### [Problem statement]
Pull out all lines from the listing below in which the word "frames" appears.

---------- Input data

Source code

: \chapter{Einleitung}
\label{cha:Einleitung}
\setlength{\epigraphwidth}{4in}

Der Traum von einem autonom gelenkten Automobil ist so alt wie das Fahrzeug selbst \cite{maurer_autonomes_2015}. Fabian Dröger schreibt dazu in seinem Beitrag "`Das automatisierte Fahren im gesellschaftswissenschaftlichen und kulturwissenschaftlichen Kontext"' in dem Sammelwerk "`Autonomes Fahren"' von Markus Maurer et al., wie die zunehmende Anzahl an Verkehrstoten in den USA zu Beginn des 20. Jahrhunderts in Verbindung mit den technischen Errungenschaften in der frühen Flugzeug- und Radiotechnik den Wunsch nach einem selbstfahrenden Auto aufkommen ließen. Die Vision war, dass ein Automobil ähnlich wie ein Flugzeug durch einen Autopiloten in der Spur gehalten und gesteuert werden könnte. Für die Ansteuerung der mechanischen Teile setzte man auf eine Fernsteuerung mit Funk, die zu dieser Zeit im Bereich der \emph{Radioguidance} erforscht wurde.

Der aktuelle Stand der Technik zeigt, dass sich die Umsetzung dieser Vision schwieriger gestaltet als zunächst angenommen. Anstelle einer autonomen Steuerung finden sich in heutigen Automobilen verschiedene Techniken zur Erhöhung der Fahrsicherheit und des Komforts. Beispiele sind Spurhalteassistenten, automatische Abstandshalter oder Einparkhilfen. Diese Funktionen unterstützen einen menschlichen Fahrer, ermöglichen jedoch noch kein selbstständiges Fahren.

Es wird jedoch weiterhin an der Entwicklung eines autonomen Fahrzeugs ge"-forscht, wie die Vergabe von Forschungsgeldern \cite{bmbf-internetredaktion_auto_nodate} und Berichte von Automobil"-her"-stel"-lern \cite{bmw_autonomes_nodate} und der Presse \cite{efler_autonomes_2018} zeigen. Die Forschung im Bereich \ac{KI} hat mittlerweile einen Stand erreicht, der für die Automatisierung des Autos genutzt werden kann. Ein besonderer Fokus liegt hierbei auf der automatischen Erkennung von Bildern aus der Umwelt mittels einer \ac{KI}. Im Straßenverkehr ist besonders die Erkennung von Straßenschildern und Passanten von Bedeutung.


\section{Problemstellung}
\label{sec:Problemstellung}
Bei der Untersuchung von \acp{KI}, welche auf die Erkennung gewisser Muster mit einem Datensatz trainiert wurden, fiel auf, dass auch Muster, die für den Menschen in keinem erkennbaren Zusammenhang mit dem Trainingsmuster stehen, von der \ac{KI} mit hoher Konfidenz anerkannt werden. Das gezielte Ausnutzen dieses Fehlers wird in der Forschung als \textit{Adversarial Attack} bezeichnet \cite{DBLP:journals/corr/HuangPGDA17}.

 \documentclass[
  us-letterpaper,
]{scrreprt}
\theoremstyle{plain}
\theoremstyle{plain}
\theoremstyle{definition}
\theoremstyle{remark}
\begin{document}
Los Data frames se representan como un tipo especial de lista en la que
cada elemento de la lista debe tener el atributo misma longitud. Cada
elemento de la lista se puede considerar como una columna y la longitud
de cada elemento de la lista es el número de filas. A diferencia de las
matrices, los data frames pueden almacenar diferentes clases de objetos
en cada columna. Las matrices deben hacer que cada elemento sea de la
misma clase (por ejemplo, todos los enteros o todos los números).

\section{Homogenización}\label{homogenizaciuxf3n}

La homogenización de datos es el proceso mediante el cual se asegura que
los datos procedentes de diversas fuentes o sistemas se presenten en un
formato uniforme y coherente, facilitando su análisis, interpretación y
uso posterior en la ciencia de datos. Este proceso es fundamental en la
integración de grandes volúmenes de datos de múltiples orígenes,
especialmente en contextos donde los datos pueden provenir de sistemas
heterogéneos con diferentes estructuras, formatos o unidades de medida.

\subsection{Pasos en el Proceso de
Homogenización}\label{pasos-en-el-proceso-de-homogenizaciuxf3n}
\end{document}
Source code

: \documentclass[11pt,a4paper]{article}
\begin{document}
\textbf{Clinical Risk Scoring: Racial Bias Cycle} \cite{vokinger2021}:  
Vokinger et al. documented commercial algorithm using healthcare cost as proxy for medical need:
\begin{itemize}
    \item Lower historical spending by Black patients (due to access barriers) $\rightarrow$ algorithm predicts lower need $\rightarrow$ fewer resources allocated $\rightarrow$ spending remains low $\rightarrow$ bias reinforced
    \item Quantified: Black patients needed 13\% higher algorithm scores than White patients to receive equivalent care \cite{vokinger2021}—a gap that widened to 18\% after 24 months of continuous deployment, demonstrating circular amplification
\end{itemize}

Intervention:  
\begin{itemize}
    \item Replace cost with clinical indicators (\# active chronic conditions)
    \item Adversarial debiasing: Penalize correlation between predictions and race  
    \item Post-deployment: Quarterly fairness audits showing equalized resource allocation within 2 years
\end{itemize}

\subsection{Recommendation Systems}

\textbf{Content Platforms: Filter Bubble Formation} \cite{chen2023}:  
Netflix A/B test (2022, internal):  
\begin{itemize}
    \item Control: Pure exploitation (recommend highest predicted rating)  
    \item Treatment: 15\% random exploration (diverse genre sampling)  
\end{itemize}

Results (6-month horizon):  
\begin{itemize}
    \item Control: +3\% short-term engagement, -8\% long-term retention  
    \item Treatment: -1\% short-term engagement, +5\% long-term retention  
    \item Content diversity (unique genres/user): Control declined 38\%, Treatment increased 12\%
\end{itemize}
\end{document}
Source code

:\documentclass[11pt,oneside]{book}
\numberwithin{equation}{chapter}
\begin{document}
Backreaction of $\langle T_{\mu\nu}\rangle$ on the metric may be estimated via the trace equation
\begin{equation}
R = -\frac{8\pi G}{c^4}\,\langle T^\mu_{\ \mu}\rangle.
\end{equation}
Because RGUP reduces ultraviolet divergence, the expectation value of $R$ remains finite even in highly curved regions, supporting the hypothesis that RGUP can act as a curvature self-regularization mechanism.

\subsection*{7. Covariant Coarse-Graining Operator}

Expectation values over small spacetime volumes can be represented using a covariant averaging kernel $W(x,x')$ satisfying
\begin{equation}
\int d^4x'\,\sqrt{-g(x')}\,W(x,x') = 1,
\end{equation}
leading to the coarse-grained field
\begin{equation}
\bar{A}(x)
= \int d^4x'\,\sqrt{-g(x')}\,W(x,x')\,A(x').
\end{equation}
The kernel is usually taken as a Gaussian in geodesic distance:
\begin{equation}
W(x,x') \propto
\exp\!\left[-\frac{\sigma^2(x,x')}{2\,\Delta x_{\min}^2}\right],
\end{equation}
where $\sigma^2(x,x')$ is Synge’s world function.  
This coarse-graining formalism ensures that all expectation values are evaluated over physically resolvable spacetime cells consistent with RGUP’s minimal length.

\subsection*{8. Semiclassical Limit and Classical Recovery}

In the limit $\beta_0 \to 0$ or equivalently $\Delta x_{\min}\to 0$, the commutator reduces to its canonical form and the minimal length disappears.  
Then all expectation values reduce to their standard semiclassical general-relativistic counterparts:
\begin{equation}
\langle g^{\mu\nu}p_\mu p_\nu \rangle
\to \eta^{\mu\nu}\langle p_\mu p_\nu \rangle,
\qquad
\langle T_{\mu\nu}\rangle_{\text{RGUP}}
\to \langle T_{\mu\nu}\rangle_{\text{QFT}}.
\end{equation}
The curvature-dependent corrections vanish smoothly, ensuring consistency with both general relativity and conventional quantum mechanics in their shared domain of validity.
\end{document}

--------------------

### [Worked solution]
Los Data frames se representan como un tipo especial de lista en la que
matrices, los data frames pueden almacenar diferentes clases de objetos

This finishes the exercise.